What Must Be Done

Tuesday, April 30, 2002

We have declared war on terrorists and the states that harbor them. No place to hide. This idea underlines the importance of the sovereign nation-state, an entity with the capacity to govern and therefore to be responsible for what takes place within its borders. This emphasis on the sovereign state dramatizes a shift in international relations that is perceptively under way today.

The monstrous acts of Al Qaeda have now made the principle of state accountability the law of nations. After the bombings of our embassies in 1998, the Security Council stressed "that every Member State has the duty to refrain from organizing, instigating, assisting or participating in terrorist acts in another State or acquiescing in organized activities within its territory directed towards the commission of such acts." On December 29, 2000, the council strongly condemned "the continuing use of the areas of Afghanistan under the control of the Afghan faction known as Taliban . . . for the sheltering and training of terrorists and planning of terrorist acts." Then, after September 11, 2001, the council accepted the position pressed by the United States and Great Britain recognizing the inherent right of self-defense, stressing "that those responsible for aiding, supporting or harboring the perpetrators, organizers and sponsors of these acts will be held accountable," reaffirming that every state is duty-bound to refrain from assisting terrorists or acquiescing in their activities.

"As states have appeared weaker, terrorists have moved in on them."
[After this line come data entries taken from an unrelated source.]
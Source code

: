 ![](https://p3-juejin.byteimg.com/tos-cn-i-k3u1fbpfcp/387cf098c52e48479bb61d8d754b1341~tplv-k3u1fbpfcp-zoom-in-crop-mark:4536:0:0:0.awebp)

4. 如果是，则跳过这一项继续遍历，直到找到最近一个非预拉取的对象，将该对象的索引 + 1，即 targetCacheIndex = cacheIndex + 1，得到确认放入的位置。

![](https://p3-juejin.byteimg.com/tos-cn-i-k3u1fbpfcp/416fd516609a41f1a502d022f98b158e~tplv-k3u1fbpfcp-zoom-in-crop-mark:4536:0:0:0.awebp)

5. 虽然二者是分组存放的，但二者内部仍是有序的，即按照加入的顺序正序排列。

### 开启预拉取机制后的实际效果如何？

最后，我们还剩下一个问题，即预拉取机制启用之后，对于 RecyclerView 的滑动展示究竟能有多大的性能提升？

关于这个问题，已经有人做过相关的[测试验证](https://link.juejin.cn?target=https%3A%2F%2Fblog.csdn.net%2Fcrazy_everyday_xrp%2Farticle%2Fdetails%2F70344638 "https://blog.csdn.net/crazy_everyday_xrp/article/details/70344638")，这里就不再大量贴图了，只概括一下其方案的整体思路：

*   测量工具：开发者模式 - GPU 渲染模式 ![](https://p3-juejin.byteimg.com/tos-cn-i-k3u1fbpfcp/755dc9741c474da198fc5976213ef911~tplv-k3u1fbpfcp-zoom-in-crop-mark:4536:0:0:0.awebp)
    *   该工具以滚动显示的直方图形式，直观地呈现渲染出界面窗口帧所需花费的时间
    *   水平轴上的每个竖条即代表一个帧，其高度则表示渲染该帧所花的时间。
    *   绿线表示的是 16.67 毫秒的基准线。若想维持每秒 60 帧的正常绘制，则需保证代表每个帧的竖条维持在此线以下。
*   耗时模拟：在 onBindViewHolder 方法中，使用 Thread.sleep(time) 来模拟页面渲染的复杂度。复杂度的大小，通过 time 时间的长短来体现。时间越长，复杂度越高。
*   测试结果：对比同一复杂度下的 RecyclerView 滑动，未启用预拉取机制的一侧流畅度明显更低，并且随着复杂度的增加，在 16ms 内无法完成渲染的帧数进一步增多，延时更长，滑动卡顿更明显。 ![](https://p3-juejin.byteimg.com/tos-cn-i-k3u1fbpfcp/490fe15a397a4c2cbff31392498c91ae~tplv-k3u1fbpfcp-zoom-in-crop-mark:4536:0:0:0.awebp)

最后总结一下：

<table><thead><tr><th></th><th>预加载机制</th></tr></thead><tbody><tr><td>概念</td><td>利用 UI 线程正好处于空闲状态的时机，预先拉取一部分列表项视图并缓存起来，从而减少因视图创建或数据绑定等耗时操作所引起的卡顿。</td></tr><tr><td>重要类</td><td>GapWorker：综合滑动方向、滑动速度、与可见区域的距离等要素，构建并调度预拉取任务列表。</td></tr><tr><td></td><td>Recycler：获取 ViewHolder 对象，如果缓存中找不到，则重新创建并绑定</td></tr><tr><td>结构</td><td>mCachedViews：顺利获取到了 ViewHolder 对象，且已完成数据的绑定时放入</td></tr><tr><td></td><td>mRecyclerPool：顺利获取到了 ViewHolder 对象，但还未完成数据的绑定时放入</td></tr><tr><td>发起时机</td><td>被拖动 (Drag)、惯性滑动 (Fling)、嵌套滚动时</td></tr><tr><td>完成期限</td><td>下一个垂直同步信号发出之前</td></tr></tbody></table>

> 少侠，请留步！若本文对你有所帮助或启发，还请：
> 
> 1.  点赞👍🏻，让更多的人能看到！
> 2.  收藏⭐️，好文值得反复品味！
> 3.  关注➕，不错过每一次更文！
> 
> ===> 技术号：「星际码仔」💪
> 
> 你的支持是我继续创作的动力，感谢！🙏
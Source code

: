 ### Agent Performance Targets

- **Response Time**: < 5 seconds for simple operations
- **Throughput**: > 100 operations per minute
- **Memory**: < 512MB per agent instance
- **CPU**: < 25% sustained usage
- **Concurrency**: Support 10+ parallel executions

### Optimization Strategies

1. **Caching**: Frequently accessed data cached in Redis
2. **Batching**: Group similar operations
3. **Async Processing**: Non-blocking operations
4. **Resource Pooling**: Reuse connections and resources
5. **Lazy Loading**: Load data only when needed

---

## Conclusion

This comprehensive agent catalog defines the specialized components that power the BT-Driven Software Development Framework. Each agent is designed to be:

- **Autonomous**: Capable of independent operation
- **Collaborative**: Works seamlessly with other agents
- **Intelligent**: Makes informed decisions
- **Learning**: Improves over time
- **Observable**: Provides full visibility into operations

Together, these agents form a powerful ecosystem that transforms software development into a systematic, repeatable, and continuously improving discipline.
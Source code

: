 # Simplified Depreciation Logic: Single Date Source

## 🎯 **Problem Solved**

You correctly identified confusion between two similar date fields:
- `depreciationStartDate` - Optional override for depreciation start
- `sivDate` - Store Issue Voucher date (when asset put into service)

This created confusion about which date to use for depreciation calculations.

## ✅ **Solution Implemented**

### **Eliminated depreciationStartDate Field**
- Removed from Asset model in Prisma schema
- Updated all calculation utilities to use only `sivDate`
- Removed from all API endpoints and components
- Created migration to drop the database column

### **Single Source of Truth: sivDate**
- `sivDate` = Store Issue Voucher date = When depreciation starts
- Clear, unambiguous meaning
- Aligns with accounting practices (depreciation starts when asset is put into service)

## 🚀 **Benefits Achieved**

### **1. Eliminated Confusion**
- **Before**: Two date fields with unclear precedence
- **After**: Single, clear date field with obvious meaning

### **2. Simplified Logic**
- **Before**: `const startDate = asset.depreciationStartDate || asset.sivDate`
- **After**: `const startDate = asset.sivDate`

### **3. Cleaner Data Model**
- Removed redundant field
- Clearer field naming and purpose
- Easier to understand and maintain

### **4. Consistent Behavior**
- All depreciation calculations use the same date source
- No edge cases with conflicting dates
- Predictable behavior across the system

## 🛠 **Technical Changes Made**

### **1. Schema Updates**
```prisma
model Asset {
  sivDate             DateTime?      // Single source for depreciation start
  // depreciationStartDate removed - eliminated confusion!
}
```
The legal basis for the principle of state accountability is now clear, and the right of self-defense is acknowledged as an appropriate basis for its enforcement. Actions now must make that principle a reality.

Thus the war to hold terrorists accountable for their evil acts, and to hold states accountable for acts of terror that originate within their borders, compels us to look closely at the foundation of order and progress in the world. We live in an international system of states, a system that originated more than 300 years ago. The idea of the state won out over other ideas about how to organize political life because states gave people a sense of identity, provided a framework for individual freedom and economic progress, and over time proved able to cooperate with one another for peace and mutual benefit.

The state has made its way in the world by beating back one challenge after another. In the nineteenth century, nationalism tried to take over the state and turn it into an instrument of aggressive power. In the twentieth century, communism in Russia created a monstrous totalitarian tyranny. The Nazis took power in a state, convinced they could transform it into a "thousand-year Reich," an empire based on pre-state fantasies of racial purity.

In our time, the state has been challenged by global currents that have eroded its authority. Information, money and migrants move across borders in ways far beyond the traditional means of state control. Nonstate entities encroach on state responsibilities from below while international organizations draw sovereign state powers from above. Too often, nation-states have themselves taken the easy way out of a problem: blame globalization, punt to the United Nations and blame it for any misfortune, blame "hot money" for problems originating in poor national governance. All this amounts to defining multilateralism as participation in—sometimes virtual abdication to—international organizations and loose understandings.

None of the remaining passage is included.